What is the best search method for finding entries in a dataframe based on their column values. My dataframe is formatted like this:
| header a | header b | header c | header d | header e |
|----------|----------|----------|----------|----------|
| 1 | 1 | 1 | 1 | 1 |
| 3 | 2 | 5 | 6 | 2 |
| 2 | 2 | 2 | 2 | 2 |
There are hundreds of unsorted rows and I am looking for the row with values [3,2,5,6,2]. The brute force approach would be to check if the first column contains the value 3. If so, check if the second column contains the value 2, etc. Is there a more optimized approach to this?

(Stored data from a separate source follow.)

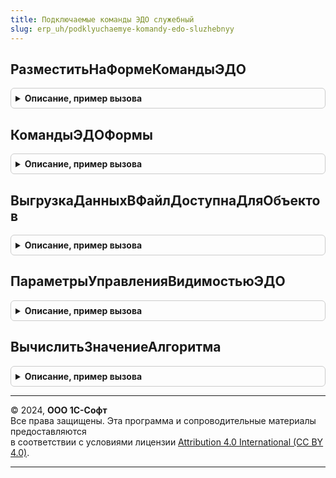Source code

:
 ```yaml
---
title: Подключаемые команды ЭДО служебный
slug: erp_uh/podklyuchaemye-komandy-edo-sluzhebnyy
---
```



## РазместитьНаФормеКомандыЭДО
<details style="margin: 1em 0; padding: 0.5em; border: 1px solid #ccc; border-radius: 6px;">

<summary style="font-weight: bold; cursor: pointer;">Описание, пример вызова</summary>

```bsl

// Размещает команды ЭДО на форме.
//
// Параметры:
//   ПараметрыРазмещенияКоманд - см. ПодключаемыеКомандыЭДО.ПараметрыРазместитьНаФормеКомандыЭДО
//
Процедура РазместитьНаФормеКомандыЭДО(ПараметрыРазмещенияКоманд) Экспорт
```

Пример вызова
```bsl
ПодключаемыеКомандыЭДОСлужебный.РазместитьНаФормеКомандыЭДО(ПараметрыРазмещенияКоманд) 
```
</details>

## КомандыЭДОФормы
<details style="margin: 1em 0; padding: 0.5em; border: 1px solid #ccc; border-radius: 6px;">

<summary style="font-weight: bold; cursor: pointer;">Описание, пример вызова</summary>

```bsl

// Возвращает список команд ЭДО для указанной формы.
//
// Параметры:
//  Форма - ФормаКлиентскогоПриложения, Строка - форма или полное имя формы
//  НаправлениеЭД - ПеречислениеСсылка.НаправленияЭДО - направление документа, для которого выполняется команда;
//  ТолькоВМенюЕще - Булево
//
// Возвращаемое значение:
//  ТаблицаЗначений - см. СоздатьКоллекциюКомандЭДО
//
Функция КомандыЭДОФормы(Форма, НаправлениеЭД, ТолькоВМенюЕще) Экспорт
```

Пример вызова
```bsl
Результат = ПодключаемыеКомандыЭДОСлужебный.КомандыЭДОФормы(Форма, НаправлениеЭД, ТолькоВМенюЕще) 
```
</details>

## ВыгрузкаДанныхВФайлДоступнаДляОбъектов
<details style="margin: 1em 0; padding: 0.5em; border: 1px solid #ccc; border-radius: 6px;">

<summary style="font-weight: bold; cursor: pointer;">Описание, пример вызова</summary>

```bsl

// Проверяет, доступна ли команда выгрузки данных в файл для переданных объектов.
//
// Параметры:
//  МассивОбъектов - Массив - объекты, для которых вызвана команда.
//
// Возвращаемое значение:
//  Булево - Истина, если команда выгрузки доступна.
//
Функция ВыгрузкаДанныхВФайлДоступнаДляОбъектов(МассивОбъектов) Экспорт
```

Пример вызова
```bsl
Результат = ПодключаемыеКомандыЭДОСлужебный.ВыгрузкаДанныхВФайлДоступнаДляОбъектов(МассивОбъектов) 
```
</details>

## ПараметрыУправленияВидимостьюЭДО
<details style="margin: 1em 0; padding: 0.5em; border: 1px solid #ccc; border-radius: 6px;">

<summary style="font-weight: bold; cursor: pointer;">Описание, пример вызова</summary>

```bsl

// Параметры управления видимостью команд ЭДО.
//
// Возвращаемое значение:
//  Структура:
// * ЕстьУсловияВидимости - Булево
// * КомандыСУсловиямиВидимости - Массив Из см. УсловиеВидимости
// * УсловияВидимостиВТаблицеФормы - Булево
//
Функция ПараметрыУправленияВидимостьюЭДО() Экспорт
```

Пример вызова
```bsl
Результат = ПодключаемыеКомандыЭДОСлужебный.ПараметрыУправленияВидимостьюЭДО() 
```
</details>

## ВычислитьЗначениеАлгоритма
<details style="margin: 1em 0; padding: 0.5em; border: 1px solid #ccc; border-radius: 6px;">

<summary style="font-weight: bold; cursor: pointer;">Описание, пример вызова</summary>

```bsl

// Вычислить значение алгоритма.
//
// Параметры:
//  Алгоритм - Строка
//  ПараметрАлгоритма - Массив из ЛюбаяСсылка
//
// Возвращаемое значение:
//  Произвольный
//
Функция ВычислитьЗначениеАлгоритма(Знач Алгоритм, Знач ПараметрАлгоритма) Экспорт
```

Пример вызова
```bsl
Результат = ПодключаемыеКомандыЭДОСлужебный.ВычислитьЗначениеАлгоритма(Алгоритм, ПараметрАлгоритма) 
```
</details>

---

© 2024, **ООО 1С-Софт**  
Все права защищены. Эта программа и сопроводительные материалы предоставляются  
в соответствии с условиями лицензии [Attribution 4.0 International (CC BY 4.0)](https://creativecommons.org/licenses/by/4.0/legalcode).

---
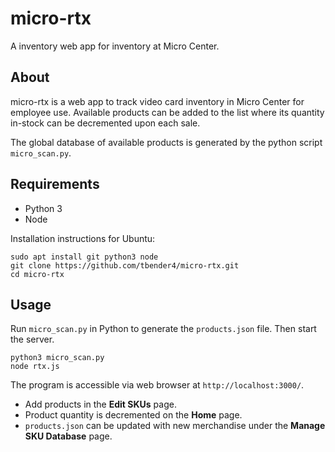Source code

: # micro-rtx

A inventory web app for inventory at Micro Center.

## About

micro-rtx is a web app to track video card inventory in Micro Center for employee use. Available products can be added to the list where its quantity in-stock can be decremented upon each sale.

The global database of available products is generated by the python script `micro_scan.py`. 


## Requirements

- Python 3
- Node

Installation instructions for Ubuntu:
```
sudo apt install git python3 node
git clone https://github.com/tbender4/micro-rtx.git
cd micro-rtx
```
## Usage

Run `micro_scan.py` in Python to generate the `products.json` file. Then start the server.
```
python3 micro_scan.py
node rtx.js
```

The program is accessible via web browser at `http://localhost:3000/`.

- Add products in the **Edit SKUs** page.
- Product quantity is decremented on the **Home** page.
- `products.json` can be updated with new merchandise under the **Manage SKU Database** page.

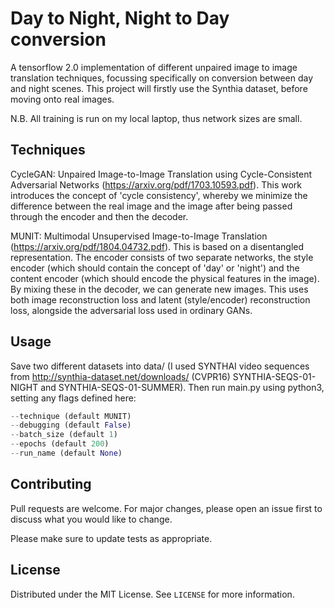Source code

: # Day to Night, Night to Day conversion

A tensorflow 2.0 implementation of different unpaired image to image translation
techniques, focussing specifically on conversion between day and night
scenes. This project will firstly use the Synthia dataset, before
moving onto real images.

N.B. All training is run on my local laptop, thus network sizes are small.

## Techniques

CycleGAN: Unpaired Image-to-Image Translation using Cycle-Consistent Adversarial Networks (https://arxiv.org/pdf/1703.10593.pdf).
	This work introduces the concept of 'cycle consistency', whereby we minimize the difference between the real image 
	and the image after being passed through the encoder and then the decoder.
	
MUNIT: Multimodal Unsupervised Image-to-Image Translation (https://arxiv.org/pdf/1804.04732.pdf).
	This is based on a disentangled representation. The encoder consists of two separate
	networks, the style encoder (which should contain the concept of 'day' or 'night') 
	and the content encoder (which should encode the physical features in the image). By mixing these in the decoder,
	we can generate new images. This uses both image reconstruction loss and latent (style/encoder) reconstruction loss,
	alongside the adversarial loss used in ordinary GANs.

## Usage

Save two different datasets into data/ (I used SYNTHAI video sequences from http://synthia-dataset.net/downloads/ (CVPR16)
SYNTHIA-SEQS-01-NIGHT and SYNTHIA-SEQS-01-SUMMER). Then run main.py using
python3, setting any flags defined here:

```python
--technique (default MUNIT)
--debugging (default False)
--batch_size (default 1)
--epochs (default 200)
--run_name (default None)
```

## Contributing
Pull requests are welcome. For major changes, please open an issue first to discuss what you would like to change.

Please make sure to update tests as appropriate.

## License
Distributed under the MIT License. See `LICENSE` for more information.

CodePudding user response:
In mask it is checked for equality with the searched list. The indexes are then stored in the list generator, where all values matched. The print outputs the found lines.
import pandas as pd
df = pd.DataFrame({'header a':[1,3,2,2],'header b':[1,2,2,3],'header c':[1,5,2,5],
'header d':[1,6,2,6],'header e':[1,2,2,2]})
mask = df.values == [3,2,5,6,2]
result = [i for i in range(0, len(mask)) if mask[i].all() == True]
print(df.loc[result,:])
Output
header a header b header c header d header e
1 3 2 5 6 2